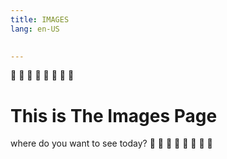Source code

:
 ```yaml
---
title: IMAGES
lang: en-US
 

---
```


:tada: :100:
:tada: :100:
:tada: :100:
:tada: :100:

# This is The Images Page
where do you want to see today?
:tada: :100:
:tada: :100:
:tada: :100:
:tada: :100:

##########

-- Instructions for the task --
Take the listing above and retype it exactly. Its pictures are to be omitted.

-- Output of the exercise --
Source code

:
 ```yaml
---
title: IMAGES
lang: en-US
 

---
```


:tada: :100:
:tada: :100:
:tada: :100:
:tada: :100:

# This is The Images Page
where do you want to see today?
:tada: :100:
:tada: :100:
:tada: :100:
:tada: :100:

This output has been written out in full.